Fr. Gregory: Yeah. So in this episode, we’re not going to speak a great length about physician assisted suicide or euthanasia. Insofar as those topics have like pretty profound cultural, sociological and legislative implications. Perhaps like another episode, maybe we could do a guest episode with John Keown. 

Fr. Patrick: Yeah, that’s a great idea. We there’s a number of experts. We could, we could, we could get on. Should. 

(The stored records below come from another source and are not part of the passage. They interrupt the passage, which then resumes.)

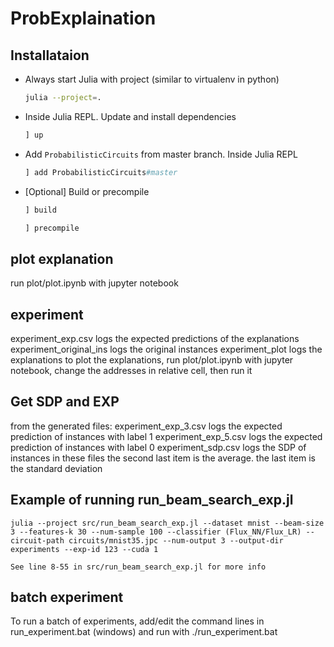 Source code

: # ProbExplaination


## Installataion

- Always start Julia with project (similar to virtualenv in python)
    ```bash
    julia --project=.
    ```

- Inside Julia REPL. Update and install dependencies
    ```julia
    ] up
    ```

- Add `ProbabilisticCircuits` from master branch. Inside Julia REPL 
    ```julia
    ] add ProbabilisticCircuits#master
    ```

- [Optional] Build or precompile 

    ```julia
    ] build
    ```

    ```julia
    ] precompile
    ```


## plot explanation

run plot/plot.ipynb with jupyter notebook

## experiment
experiment_exp.csv logs the expected predictions of the explanations
experiment_original_ins logs the original instances
experiment_plot logs the explanations
to plot the explanations, run plot/plot.ipynb with jupyter notebook, change the addresses in relative cell, then run it

## Get SDP and EXP

from the generated files: experiment_exp_3.csv logs the expected prediction of instances with label 1
                          experiment_exp_5.csv logs the expected prediction of instances with label 0
                          experiment_sdp.csv logs the SDP of instances
                          in these files the second last item is the average. the last item is the standard deviation


## Example of running run_beam_search_exp.jl

```
julia --project src/run_beam_search_exp.jl --dataset mnist --beam-size 3 --features-k 30 --num-sample 100 --classifier (Flux_NN/Flux_LR) --circuit-path circuits/mnist35.jpc --num-output 3 --output-dir experiments --exp-id 123 --cuda 1

See line 8-55 in src/run_beam_search_exp.jl for more info
```


## batch experiment

To run a batch of experiments, add/edit the command lines in run_experiment.bat (windows) and run with ./run_experiment.bat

Fr. Gregory: Yeah. But, we thought that, like, for this, we could just, kind of take stock of what the Church sets forth for contemplation and then unpack some of that. So, okay, when we talk about suicidal ideation, I think sometimes it’s helpful just to kind of distinguish among the pertinent factors like what’s going on, because I think that you’ll encounter this in the Sacrament of Confession as a confessor, maybe you’ve brought it to the sacrament of confession as a penitent for the listeners. So, like, what’s sinful? What’s not sinful? I think with any kind of mental affliction, there’s always some of that calculus that we’re trying to do. So I don’t know if you have ways in which to sort. 

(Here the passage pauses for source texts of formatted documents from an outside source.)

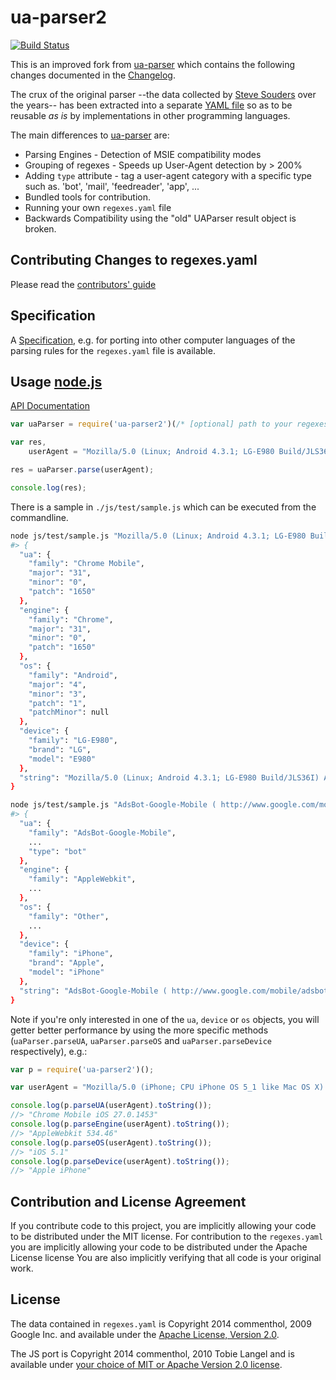 ua-parser2
==========

[![Build Status](https://secure.travis-ci.org/commenthol/ua-parser2.png?branch=master)](https://travis-ci.org/commenthol/ua-parser2)

This is an improved fork from [ua-parser][ua-parser] which contains the following changes documented in the [Changelog][chan].

The crux of the original parser --the data collected by [Steve Souders][stev] over the years-- has been extracted into a separate [YAML file][yaml] so as to be reusable _as is_ by implementations in other programming languages.

The main differences to [ua-parser][ua-parser] are:

* Parsing Engines - Detection of MSIE compatibility modes
* Grouping of regexes - Speeds up User-Agent detection by > 200%
* Adding `type` attribute - tag a user-agent category with a specific type such as. 'bot', 'mail', 'feedreader', 'app', ...
* Bundled tools for contribution.
* Running your own `regexes.yaml` file
* Backwards Compatibility using the "old" UAParser result object is broken.


## Contributing Changes to regexes.yaml

Please read the [contributors' guide][guid]

## Specification

A [Specification][spec], e.g. for porting into other computer languages of the parsing rules for the `regexes.yaml` file is available.


## Usage [node.js][node]

[API Documentation][api]

```javascript
var uaParser = require('ua-parser2')(/* [optional] path to your regexes.yaml file */);

var res,
    userAgent = "Mozilla/5.0 (Linux; Android 4.3.1; LG-E980 Build/JLS36I) AppleWebKit/537.36 (KHTML, like Gecko) Chrome/31.0.1650.59 Mobile Safari/537.36";

res = uaParser.parse(userAgent);

console.log(res);
```

There is a sample in `./js/test/sample.js` which can be executed from the commandline.

```bash
node js/test/sample.js "Mozilla/5.0 (Linux; Android 4.3.1; LG-E980 Build/JLS36I) AppleWebKit/537.36 (KHTML, like Gecko) Chrome/31.0.1650.59 Mobile Safari/537.36"
#> {
  "ua": {
    "family": "Chrome Mobile",
    "major": "31",
    "minor": "0",
    "patch": "1650"
  },
  "engine": {
    "family": "Chrome",
    "major": "31",
    "minor": "0",
    "patch": "1650"
  },
  "os": {
    "family": "Android",
    "major": "4",
    "minor": "3",
    "patch": "1",
    "patchMinor": null
  },
  "device": {
    "family": "LG-E980",
    "brand": "LG",
    "model": "E980"
  },
  "string": "Mozilla/5.0 (Linux; Android 4.3.1; LG-E980 Build/JLS36I) AppleWebKit/537.36 (KHTML, like Gecko) Chrome/31.0.1650.59 Mobile Safari/537.36"
}

node js/test/sample.js "AdsBot-Google-Mobile ( http://www.google.com/mobile/adsbot.html) Mozilla (iPhone; U; CPU iPhone OS 3 0 like Mac OS X) AppleWebKit (KHTML, like Gecko)"
#> {
  "ua": {
    "family": "AdsBot-Google-Mobile",
    ...
    "type": "bot"
  },
  "engine": {
    "family": "AppleWebkit",
    ...
  },
  "os": {
    "family": "Other",
    ...
  },
  "device": {
    "family": "iPhone",
    "brand": "Apple",
    "model": "iPhone"
  },
  "string": "AdsBot-Google-Mobile ( http://www.google.com/mobile/adsbot.html) Mozilla (iPhone; U; CPU iPhone OS 3 0 like Mac OS X) AppleWebKit (KHTML, like Gecko)"
}
```

Note if you're only interested in one of the `ua`, `device` or `os` objects, you will getter better performance by using the more specific methods (`uaParser.parseUA`, `uaParser.parseOS` and `uaParser.parseDevice` respectively), e.g.:

```js
var p = require('ua-parser2')();

var userAgent = "Mozilla/5.0 (iPhone; CPU iPhone OS 5_1 like Mac OS X) AppleWebKit/534.46 (KHTML, like Gecko) CriOS/27.0.1453.10 Mobile/9B179 Safari/7534.48.3";

console.log(p.parseUA(userAgent).toString());
//> "Chrome Mobile iOS 27.0.1453"
console.log(p.parseEngine(userAgent).toString());
//> "AppleWebkit 534.46"
console.log(p.parseOS(userAgent).toString());
//> "iOS 5.1"
console.log(p.parseDevice(userAgent).toString());
//> "Apple iPhone"
```

## Contribution and License Agreement

If you contribute code to this project, you are implicitly allowing your code to be distributed under the MIT license.
For contribution to the `regexes.yaml` you are implicitly allowing your code to be distributed under the Apache License license
You are also implicitly verifying that all code is your original work.

## License

The data contained in `regexes.yaml` is Copyright 2014 commenthol, 2009 Google Inc. and available under the [Apache License, Version 2.0][apac].

The JS port is Copyright 2014 commenthol, 2010 Tobie Langel and is available under [your choice of MIT or Apache Version 2.0 license][lice].

[node]: http://nodejs.org
[stev]: http://stevesouders.com/
[apac]: http://www.apache.org/licenses/LICENSE-2.0
[lice]: LICENSE
[spec]: doc/specification.md
[api]:  js/doc/uaparser.md
[guid]: CONTRIBUTING.md
[chan]: CHANGELOG.md
[yaml]: https://raw.github.com/commenthol/ua-parser2/master/regexes.yaml
[ua-parser]: http://github.com/tobie/ua-parser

Fr. Patrick: Well, when we talk about what the Church teaches, we of course mean what Saint Thomas teaches. Okay, maybe, maybe I need to reverse that. So when we talk about what Saint Thomas teaches, we mean what the Church teaches. Yeah. One of the first things that Saint Thomas brings, he makes three main points when he considers, when he considers this question about whether it’s ever lawful for man to take his own life, and he considers it with, with a kind of delicacy that, that I think is, is very important to note, because a lot of times we say medievals aren’t aware of of psychology. They don’t give a lot of space to the human condition. But this is one place where Saint Thomas does, and he does it in a very moving and beautiful way, I think. And the first, the first thing, the first major point that Saint Thomas makes is he says that suicide is opposed to the natural inclination that every person to have. So every person has because they’ve been created by God, a certain love for themselves, a natural inclination toward the good for their own person. Right? And suicide is a turning away from that. It’s a turning away from the good which you desire for your own self, from the ability to love yourself. Right. It’s a turning away from from the proper self-love.mAnd that when we use the word love, we may say we may. We may think, oh, that has, a kind of inflated sense, really. We’re talking about the good of self-preservation. Everything that is alive wants to preserve its own life, so it doesn’t have to be too inflated or too, too high falutin. We’re just talking about the desire to continue to live that every person has that and that suicide, suicide is a wrong against that natural inclination, against a natural good to preserve our own life.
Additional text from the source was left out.